== DATA FOR THE TASK

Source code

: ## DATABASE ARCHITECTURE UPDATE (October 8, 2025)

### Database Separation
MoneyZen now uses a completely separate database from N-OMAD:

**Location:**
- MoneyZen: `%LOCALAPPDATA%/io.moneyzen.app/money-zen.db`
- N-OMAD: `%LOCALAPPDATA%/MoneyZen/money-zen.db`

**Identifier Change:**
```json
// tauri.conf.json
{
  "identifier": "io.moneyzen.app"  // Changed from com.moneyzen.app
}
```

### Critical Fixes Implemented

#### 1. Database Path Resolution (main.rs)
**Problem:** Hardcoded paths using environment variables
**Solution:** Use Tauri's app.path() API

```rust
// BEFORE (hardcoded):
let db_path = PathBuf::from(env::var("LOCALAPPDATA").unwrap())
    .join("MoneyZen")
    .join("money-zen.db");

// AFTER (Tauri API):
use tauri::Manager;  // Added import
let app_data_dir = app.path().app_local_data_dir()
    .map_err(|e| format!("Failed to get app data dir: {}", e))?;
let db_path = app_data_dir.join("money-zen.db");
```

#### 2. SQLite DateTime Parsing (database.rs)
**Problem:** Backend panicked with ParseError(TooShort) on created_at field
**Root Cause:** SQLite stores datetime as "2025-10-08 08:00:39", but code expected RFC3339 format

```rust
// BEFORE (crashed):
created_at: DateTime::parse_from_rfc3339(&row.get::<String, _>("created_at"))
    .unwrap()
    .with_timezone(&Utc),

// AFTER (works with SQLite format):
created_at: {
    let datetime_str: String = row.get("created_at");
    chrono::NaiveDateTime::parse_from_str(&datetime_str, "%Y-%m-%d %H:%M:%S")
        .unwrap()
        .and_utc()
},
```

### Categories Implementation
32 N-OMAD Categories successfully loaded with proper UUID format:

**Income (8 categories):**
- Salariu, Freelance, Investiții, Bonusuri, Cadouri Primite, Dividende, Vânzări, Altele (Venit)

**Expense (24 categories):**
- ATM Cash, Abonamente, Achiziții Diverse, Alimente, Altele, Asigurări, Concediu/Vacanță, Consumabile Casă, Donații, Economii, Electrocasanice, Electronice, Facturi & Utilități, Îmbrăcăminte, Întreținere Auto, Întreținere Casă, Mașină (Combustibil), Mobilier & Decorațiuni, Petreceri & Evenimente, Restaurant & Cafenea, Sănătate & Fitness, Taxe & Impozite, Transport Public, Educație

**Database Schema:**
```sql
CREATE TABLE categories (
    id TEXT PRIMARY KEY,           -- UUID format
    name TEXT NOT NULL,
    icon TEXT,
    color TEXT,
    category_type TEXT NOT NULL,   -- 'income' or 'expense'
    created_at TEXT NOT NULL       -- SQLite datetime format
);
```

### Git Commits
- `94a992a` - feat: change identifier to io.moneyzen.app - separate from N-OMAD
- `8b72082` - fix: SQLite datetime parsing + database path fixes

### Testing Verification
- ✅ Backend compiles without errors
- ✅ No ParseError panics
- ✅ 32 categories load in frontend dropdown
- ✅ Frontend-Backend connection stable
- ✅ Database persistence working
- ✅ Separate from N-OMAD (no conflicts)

====

EXERCISE INSTRUCTIONS: Nothing in the records should change when you repeat them all.

RESULT OF THE EXERCISE:
Source code

: ## DATABASE ARCHITECTURE UPDATE (October 8, 2025)

### Database Separation
MoneyZen now uses a completely separate database from N-OMAD:

**Location:**
- MoneyZen: `%LOCALAPPDATA%/io.moneyzen.app/money-zen.db`
- N-OMAD: `%LOCALAPPDATA%/MoneyZen/money-zen.db`

**Identifier Change:**
```json
// tauri.conf.json
{
  "identifier": "io.moneyzen.app"  // Changed from com.moneyzen.app
}
```

### Critical Fixes Implemented

#### 1. Database Path Resolution (main.rs)
**Problem:** Hardcoded paths using environment variables
**Solution:** Use Tauri's app.path() API

```rust
// BEFORE (hardcoded):
let db_path = PathBuf::from(env::var("LOCALAPPDATA").unwrap())
    .join("MoneyZen")
    .join("money-zen.db");

// AFTER (Tauri API):
use tauri::Manager;  // Added import
let app_data_dir = app.path().app_local_data_dir()
    .map_err(|e| format!("Failed to get app data dir: {}", e))?;
let db_path = app_data_dir.join("money-zen.db");
```

#### 2. SQLite DateTime Parsing (database.rs)
**Problem:** Backend panicked with ParseError(TooShort) on created_at field
**Root Cause:** SQLite stores datetime as "2025-10-08 08:00:39", but code expected RFC3339 format

```rust
// BEFORE (crashed):
created_at: DateTime::parse_from_rfc3339(&row.get::<String, _>("created_at"))
    .unwrap()
    .with_timezone(&Utc),

// AFTER (works with SQLite format):
created_at: {
    let datetime_str: String = row.get("created_at");
    chrono::NaiveDateTime::parse_from_str(&datetime_str, "%Y-%m-%d %H:%M:%S")
        .unwrap()
        .and_utc()
},
```

### Categories Implementation
32 N-OMAD Categories successfully loaded with proper UUID format:

**Income (8 categories):**
- Salariu, Freelance, Investiții, Bonusuri, Cadouri Primite, Dividende, Vânzări, Altele (Venit)

**Expense (24 categories):**
- ATM Cash, Abonamente, Achiziții Diverse, Alimente, Altele, Asigurări, Concediu/Vacanță, Consumabile Casă, Donații, Economii, Electrocasanice, Electronice, Facturi & Utilități, Îmbrăcăminte, Întreținere Auto, Întreținere Casă, Mașină (Combustibil), Mobilier & Decorațiuni, Petreceri & Evenimente, Restaurant & Cafenea, Sănătate & Fitness, Taxe & Impozite, Transport Public, Educație

**Database Schema:**
```sql
CREATE TABLE categories (
    id TEXT PRIMARY KEY,           -- UUID format
    name TEXT NOT NULL,
    icon TEXT,
    color TEXT,
    category_type TEXT NOT NULL,   -- 'income' or 'expense'
    created_at TEXT NOT NULL       -- SQLite datetime format
);
```

### Git Commits
- `94a992a` - feat: change identifier to io.moneyzen.app - separate from N-OMAD
- `8b72082` - fix: SQLite datetime parsing + database path fixes

### Testing Verification
- ✅ Backend compiles without errors
- ✅ No ParseError panics
- ✅ 32 categories load in frontend dropdown
- ✅ Frontend-Backend connection stable
- ✅ Database persistence working
- ✅ Separate from N-OMAD (no conflicts)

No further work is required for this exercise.